Opposition’s gamble against Zuma may not pay off, say experts

When Baleka Mbete tossed the cat among the political pigeons yesterday by announcing a secret ballot for the no-confidence motion on President Jacob Zuma, she left the country stunned and wondering what the future holds.

If the secret ballot sees enough ANC MPs defecting and voting with the opposition against Zuma, Mbete will end up as acting president.

She will have to appoint a new Cabinet because Zuma’s ministers and deputy ministers will also have to resign.

Making the announcement yesterday, she seemed unusually independent and outspoken, referring to the atmosphere in parliament as “toxic”.

She was hailed as a hero by the opposition which has, for the first time, it believes, a sniff of unseating Zuma.

On the other hand, indications are that Zuma will again emerge on top. And according to political analysts Mbete’s decision to hold the vote in secret was because she knew the ANC caucus had already done enough work on the ground in convincing members to vote in Zuma’s favour.

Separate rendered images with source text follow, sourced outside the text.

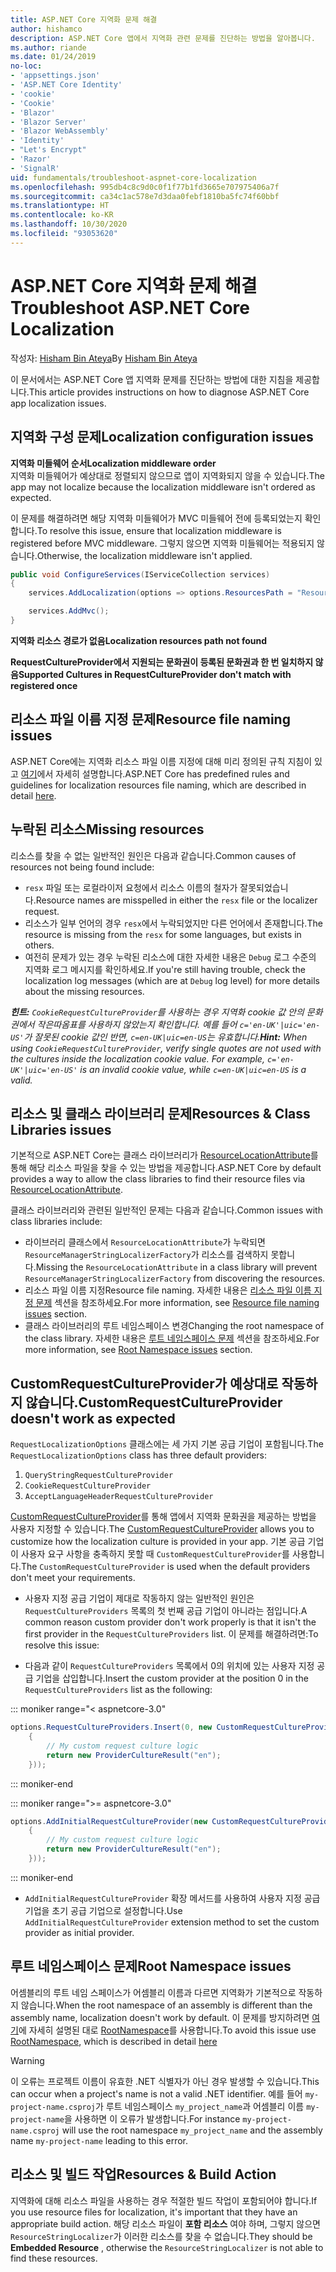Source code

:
 ```yaml
---
title: ASP.NET Core 지역화 문제 해결
author: hishamco
description: ASP.NET Core 앱에서 지역화 관련 문제를 진단하는 방법을 알아봅니다.
ms.author: riande
ms.date: 01/24/2019
no-loc:
- 'appsettings.json'
- 'ASP.NET Core Identity'
- 'cookie'
- 'Cookie'
- 'Blazor'
- 'Blazor Server'
- 'Blazor WebAssembly'
- 'Identity'
- "Let's Encrypt"
- 'Razor'
- 'SignalR'
uid: fundamentals/troubleshoot-aspnet-core-localization
ms.openlocfilehash: 995db4c8c9d0c0f1f77b1fd3665e707975406a7f
ms.sourcegitcommit: ca34c1ac578e7d3daa0febf1810ba5fc74f60bbf
ms.translationtype: HT
ms.contentlocale: ko-KR
ms.lasthandoff: 10/30/2020
ms.locfileid: "93053620"
---
```

# <a name="troubleshoot-aspnet-core-localization"></a><span data-ttu-id="e4e12-103">ASP.NET Core 지역화 문제 해결</span><span class="sxs-lookup"><span data-stu-id="e4e12-103">Troubleshoot ASP.NET Core Localization</span></span>

<span data-ttu-id="e4e12-104">작성자: [Hisham Bin Ateya](https://github.com/hishamco)</span><span class="sxs-lookup"><span data-stu-id="e4e12-104">By [Hisham Bin Ateya](https://github.com/hishamco)</span></span>

<span data-ttu-id="e4e12-105">이 문서에서는 ASP.NET Core 앱 지역화 문제를 진단하는 방법에 대한 지침을 제공합니다.</span><span class="sxs-lookup"><span data-stu-id="e4e12-105">This article provides instructions on how to diagnose ASP.NET Core app localization issues.</span></span>

## <a name="localization-configuration-issues"></a><span data-ttu-id="e4e12-106">지역화 구성 문제</span><span class="sxs-lookup"><span data-stu-id="e4e12-106">Localization configuration issues</span></span>

<span data-ttu-id="e4e12-107">**지역화 미들웨어 순서**</span><span class="sxs-lookup"><span data-stu-id="e4e12-107">**Localization middleware order**</span></span>  
<span data-ttu-id="e4e12-108">지역화 미들웨어가 예상대로 정렬되지 않으므로 앱이 지역화되지 않을 수 있습니다.</span><span class="sxs-lookup"><span data-stu-id="e4e12-108">The app may not localize because the localization middleware isn't ordered as expected.</span></span>

<span data-ttu-id="e4e12-109">이 문제를 해결하려면 해당 지역화 미들웨어가 MVC 미들웨어 전에 등록되었는지 확인합니다.</span><span class="sxs-lookup"><span data-stu-id="e4e12-109">To resolve this issue, ensure that localization middleware is registered before MVC middleware.</span></span> <span data-ttu-id="e4e12-110">그렇지 않으면 지역화 미들웨어는 적용되지 않습니다.</span><span class="sxs-lookup"><span data-stu-id="e4e12-110">Otherwise, the localization middleware isn't applied.</span></span>

```csharp
public void ConfigureServices(IServiceCollection services)
{
    services.AddLocalization(options => options.ResourcesPath = "Resources");

    services.AddMvc();
}
```

<span data-ttu-id="e4e12-111">**지역화 리소스 경로가 없음**</span><span class="sxs-lookup"><span data-stu-id="e4e12-111">**Localization resources path not found**</span></span>

<span data-ttu-id="e4e12-112">**RequestCultureProvider에서 지원되는 문화권이 등록된 문화권과 한 번 일치하지 않음**</span><span class="sxs-lookup"><span data-stu-id="e4e12-112">**Supported Cultures in RequestCultureProvider don't match with registered once**</span></span>  

## <a name="resource-file-naming-issues"></a><span data-ttu-id="e4e12-113">리소스 파일 이름 지정 문제</span><span class="sxs-lookup"><span data-stu-id="e4e12-113">Resource file naming issues</span></span>

<span data-ttu-id="e4e12-114">ASP.NET Core에는 지역화 리소스 파일 이름 지정에 대해 미리 정의된 규칙 지침이 있고 [여기](xref:fundamentals/localization?view=aspnetcore-2.2#resource-file-naming)에서 자세히 설명합니다.</span><span class="sxs-lookup"><span data-stu-id="e4e12-114">ASP.NET Core has predefined rules and guidelines for localization resources file naming, which are described in detail [here](xref:fundamentals/localization?view=aspnetcore-2.2#resource-file-naming).</span></span>

## <a name="missing-resources"></a><span data-ttu-id="e4e12-115">누락된 리소스</span><span class="sxs-lookup"><span data-stu-id="e4e12-115">Missing resources</span></span>

<span data-ttu-id="e4e12-116">리소스를 찾을 수 없는 일반적인 원인은 다음과 같습니다.</span><span class="sxs-lookup"><span data-stu-id="e4e12-116">Common causes of resources not being found include:</span></span>

- <span data-ttu-id="e4e12-117">`resx` 파일 또는 로컬라이저 요청에서 리소스 이름의 철자가 잘못되었습니다.</span><span class="sxs-lookup"><span data-stu-id="e4e12-117">Resource names are misspelled in either the `resx` file or the localizer request.</span></span>
- <span data-ttu-id="e4e12-118">리소스가 일부 언어의 경우 `resx`에서 누락되었지만 다른 언어에서 존재합니다.</span><span class="sxs-lookup"><span data-stu-id="e4e12-118">The resource is missing from the `resx` for some languages, but exists in others.</span></span>
- <span data-ttu-id="e4e12-119">여전히 문제가 있는 경우 누락된 리소스에 대한 자세한 내용은 `Debug` 로그 수준의 지역화 로그 메시지를 확인하세요.</span><span class="sxs-lookup"><span data-stu-id="e4e12-119">If you're still having trouble, check the localization log messages (which are at `Debug` log level) for more details about the missing resources.</span></span>

<span data-ttu-id="e4e12-120">_**힌트:** `CookieRequestCultureProvider`를 사용하는 경우 지역화 cookie 값 안의 문화권에서 작은따옴표를 사용하지 않았는지 확인합니다. 예를 들어 `c='en-UK'|uic='en-US'`가 잘못된 cookie 값인 반면, `c=en-UK|uic=en-US`는 유효합니다._</span><span class="sxs-lookup"><span data-stu-id="e4e12-120">_**Hint:** When using `CookieRequestCultureProvider`, verify single quotes are not used with the cultures inside the localization cookie value. For example, `c='en-UK'|uic='en-US'` is an invalid cookie value, while `c=en-UK|uic=en-US` is a valid._</span></span>

## <a name="resources--class-libraries-issues"></a><span data-ttu-id="e4e12-121">리소스 및 클래스 라이브러리 문제</span><span class="sxs-lookup"><span data-stu-id="e4e12-121">Resources & Class Libraries issues</span></span>

<span data-ttu-id="e4e12-122">기본적으로 ASP.NET Core는 클래스 라이브러리가 [ResourceLocationAttribute](/dotnet/api/microsoft.extensions.localization.resourcelocationattribute?view=aspnetcore-2.1)를 통해 해당 리소스 파일을 찾을 수 있는 방법을 제공합니다.</span><span class="sxs-lookup"><span data-stu-id="e4e12-122">ASP.NET Core by default provides a way to allow the class libraries to find their resource files via [ResourceLocationAttribute](/dotnet/api/microsoft.extensions.localization.resourcelocationattribute?view=aspnetcore-2.1).</span></span>

<span data-ttu-id="e4e12-123">클래스 라이브러리와 관련된 일반적인 문제는 다음과 같습니다.</span><span class="sxs-lookup"><span data-stu-id="e4e12-123">Common issues with class libraries include:</span></span>
- <span data-ttu-id="e4e12-124">라이브러리 클래스에서 `ResourceLocationAttribute`가 누락되면 `ResourceManagerStringLocalizerFactory`가 리소스를 검색하지 못합니다.</span><span class="sxs-lookup"><span data-stu-id="e4e12-124">Missing the `ResourceLocationAttribute` in a class library will prevent `ResourceManagerStringLocalizerFactory` from discovering the resources.</span></span>
- <span data-ttu-id="e4e12-125">리소스 파일 이름 지정</span><span class="sxs-lookup"><span data-stu-id="e4e12-125">Resource file naming.</span></span> <span data-ttu-id="e4e12-126">자세한 내용은 [리소스 파일 이름 지정 문제](#resource-file-naming-issues) 섹션을 참조하세요.</span><span class="sxs-lookup"><span data-stu-id="e4e12-126">For more information, see [Resource file naming issues](#resource-file-naming-issues) section.</span></span>
- <span data-ttu-id="e4e12-127">클래스 라이브러리의 루트 네임스페이스 변경</span><span class="sxs-lookup"><span data-stu-id="e4e12-127">Changing the root namespace of the class library.</span></span> <span data-ttu-id="e4e12-128">자세한 내용은 [루트 네임스페이스 문제](#root-namespace-issues) 섹션을 참조하세요.</span><span class="sxs-lookup"><span data-stu-id="e4e12-128">For more information, see [Root Namespace issues](#root-namespace-issues) section.</span></span>

## <a name="customrequestcultureprovider-doesnt-work-as-expected"></a><span data-ttu-id="e4e12-129">CustomRequestCultureProvider가 예상대로 작동하지 않습니다.</span><span class="sxs-lookup"><span data-stu-id="e4e12-129">CustomRequestCultureProvider doesn't work as expected</span></span>

<span data-ttu-id="e4e12-130">`RequestLocalizationOptions` 클래스에는 세 가지 기본 공급 기업이 포함됩니다.</span><span class="sxs-lookup"><span data-stu-id="e4e12-130">The `RequestLocalizationOptions` class has three default providers:</span></span>

1. `QueryStringRequestCultureProvider`
2. `CookieRequestCultureProvider`
3. `AcceptLanguageHeaderRequestCultureProvider`

<span data-ttu-id="e4e12-131">[CustomRequestCultureProvider](/dotnet/api/microsoft.aspnetcore.localization.customrequestcultureprovider?view=aspnetcore-2.1)를 통해 앱에서 지역화 문화권을 제공하는 방법을 사용자 지정할 수 있습니다.</span><span class="sxs-lookup"><span data-stu-id="e4e12-131">The [CustomRequestCultureProvider](/dotnet/api/microsoft.aspnetcore.localization.customrequestcultureprovider?view=aspnetcore-2.1) allows you to customize how the localization culture is provided in your app.</span></span> <span data-ttu-id="e4e12-132">기본 공급 기업이 사용자 요구 사항을 충족하지 못할 때 `CustomRequestCultureProvider`를 사용합니다.</span><span class="sxs-lookup"><span data-stu-id="e4e12-132">The `CustomRequestCultureProvider` is used when the default providers don't meet your requirements.</span></span>

- <span data-ttu-id="e4e12-133">사용자 지정 공급 기업이 제대로 작동하지 않는 일반적인 원인은 `RequestCultureProviders` 목록의 첫 번째 공급 기업이 아니라는 점입니다.</span><span class="sxs-lookup"><span data-stu-id="e4e12-133">A common reason custom provider don't work properly is that it isn't the first provider in the `RequestCultureProviders` list.</span></span> <span data-ttu-id="e4e12-134">이 문제를 해결하려면:</span><span class="sxs-lookup"><span data-stu-id="e4e12-134">To resolve this issue:</span></span>

- <span data-ttu-id="e4e12-135">다음과 같이 `RequestCultureProviders` 목록에서 0의 위치에 있는 사용자 지정 공급 기업을 삽입합니다.</span><span class="sxs-lookup"><span data-stu-id="e4e12-135">Insert the custom provider at the position 0 in the `RequestCultureProviders` list as the following:</span></span>

::: moniker range="< aspnetcore-3.0"
```csharp
options.RequestCultureProviders.Insert(0, new CustomRequestCultureProvider(async context =>
    {
        // My custom request culture logic
        return new ProviderCultureResult("en");
    }));
```
::: moniker-end

::: moniker range=">= aspnetcore-3.0"
```csharp
options.AddInitialRequestCultureProvider(new CustomRequestCultureProvider(async context =>
    {
        // My custom request culture logic
        return new ProviderCultureResult("en");
    }));
```
::: moniker-end

- <span data-ttu-id="e4e12-136">`AddInitialRequestCultureProvider` 확장 메서드를 사용하여 사용자 지정 공급 기업을 초기 공급 기업으로 설정합니다.</span><span class="sxs-lookup"><span data-stu-id="e4e12-136">Use `AddInitialRequestCultureProvider` extension method to set the custom provider as initial provider.</span></span>

## <a name="root-namespace-issues"></a><span data-ttu-id="e4e12-137">루트 네임스페이스 문제</span><span class="sxs-lookup"><span data-stu-id="e4e12-137">Root Namespace issues</span></span>

<span data-ttu-id="e4e12-138">어셈블리의 루트 네임 스페이스가 어셈블리 이름과 다르면 지역화가 기본적으로 작동하지 않습니다.</span><span class="sxs-lookup"><span data-stu-id="e4e12-138">When the root namespace of an assembly is different than the assembly name, localization doesn't work by default.</span></span> <span data-ttu-id="e4e12-139">이 문제를 방지하려면 [여기](xref:fundamentals/localization?view=aspnetcore-2.2#resource-file-naming)에 자세히 설명된 대로 [RootNamespace](/dotnet/api/microsoft.extensions.localization.rootnamespaceattribute?view=aspnetcore-2.1)를 사용합니다.</span><span class="sxs-lookup"><span data-stu-id="e4e12-139">To avoid this issue use [RootNamespace](/dotnet/api/microsoft.extensions.localization.rootnamespaceattribute?view=aspnetcore-2.1), which is described in detail [here](xref:fundamentals/localization?view=aspnetcore-2.2#resource-file-naming)</span></span>

> [!WARNING]
> <span data-ttu-id="e4e12-140">이 오류는 프로젝트 이름이 유효한 .NET 식별자가 아닌 경우 발생할 수 있습니다.</span><span class="sxs-lookup"><span data-stu-id="e4e12-140">This can occur when a project's name is not a valid .NET identifier.</span></span> <span data-ttu-id="e4e12-141">예를 들어 `my-project-name.csproj`가 루트 네임스페이스 `my_project_name`과 어셈블리 이름 `my-project-name`을 사용하면 이 오류가 발생합니다.</span><span class="sxs-lookup"><span data-stu-id="e4e12-141">For instance `my-project-name.csproj` will use the root namespace `my_project_name` and the assembly name `my-project-name` leading to this error.</span></span> 

## <a name="resources--build-action"></a><span data-ttu-id="e4e12-142">리소스 및 빌드 작업</span><span class="sxs-lookup"><span data-stu-id="e4e12-142">Resources & Build Action</span></span>

<span data-ttu-id="e4e12-143">지역화에 대해 리소스 파일을 사용하는 경우 적절한 빌드 작업이 포함되어야 합니다.</span><span class="sxs-lookup"><span data-stu-id="e4e12-143">If you use resource files for localization, it's important that they have an appropriate build action.</span></span> <span data-ttu-id="e4e12-144">해당 리소스 파일이 **포함 리소스** 여야 하며, 그렇지 않으면 `ResourceStringLocalizer`가 이러한 리소스를 찾을 수 없습니다.</span><span class="sxs-lookup"><span data-stu-id="e4e12-144">They should be **Embedded Resource** , otherwise the `ResourceStringLocalizer` is not able to find these resources.</span></span>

“Would ANC members vote on a motion that brings so much uncertainty about their future? I doubt it,” analyst Ralph Mathekga said.

Mathekga said if the motion did not succeed it would further expose opposition parties who initially brought the motion for having failed to convince ANC members to use their conscience and vote the other way.

Analyst Daniel Silke said if the motion was defeated, Zuma and his supporters could be emboldened.

“I don’t think Zuma is in any more trouble than he was before. There will be more lobbying and groundwork to try to save him.”

Opposition parties, by calling for a secret ballot, had also taken a risk, he said.

“If they underestimate the desire by the ANC not to allow the opposition motion to dictate the course of events – then indeed the ANC will come out of this relatively stronger.”

But if there is one thing resulting from this historic decision, according to analyst Somadoda Fikeni, it is that it changes South Africa’s political system, “because political parties will now work hard to please their members, rather than thinking they can force them through disciplinary action or threats”.

Fikeni said Zuma supporters were not going to be very happy with Mbete.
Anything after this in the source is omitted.